I am a product of my culture

I love when I read something that just, on a dime, gives me a whole new perspective on life.  As you know, I have just finished reading Michael Pollan’s Food Rules (which I highly recommend).

Rule #66 just rocked my world.

“Don’t be a short ordered cook.”

In other words, he explains that “eating whatever is being served is generally a good policy” for both kids and adults alike.  And then, this sentence changed my life. . .

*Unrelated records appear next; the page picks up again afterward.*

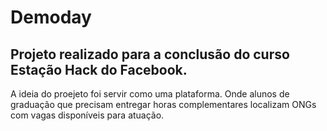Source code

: # Demoday
## Projeto realizado para a conclusão do curso Estação Hack do Facebook.

A ideia do proejeto foi servir como uma plataforma.
Onde alunos de graduação que precisam entregar horas complementares localizam ONGs com vagas disponíveis para atuação.
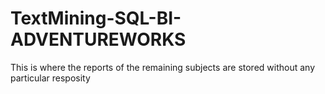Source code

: # TextMining-SQL-BI-ADVENTUREWORKS
This is where the reports of the remaining subjects are stored without any particular resposity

“The food industry promotes hyper-individualism in eating-giving people exactly what they want when they want it-because doing so helps them to sell more food.”

Huh.

How many times have I obsessed over this “right” of my children to have what they want?  Reading this sentence was like a breath of fresh air.  Yes!  Yes!  I am not a short order cook!  And ALL of us could benefit from this rule.  How many times have E and I run out after putting the kids to bed for a little treat, when we have a fridge FULL of food!  Realizing that I have been trained to believe that I should eat what I want right when I want to (or what?  The world will end?) is true light-bulb moment.  Immediate relief.  Yes, I will be OKAY if I don’t eat EXACTLY what I want when I want to.  Frankly, at most times, our kitchen overfloweth!  It just might not be what I’m in the mood for!

And while, I do believe it is worth trying to find things that everybody likes, thinking that at each meal, every one in the family would eat exactly what they want is just crazy.  Helping ourselves and our children to be satisfied with what is served (and gee, how about grateful even?) seems like a worthy goal to strive for.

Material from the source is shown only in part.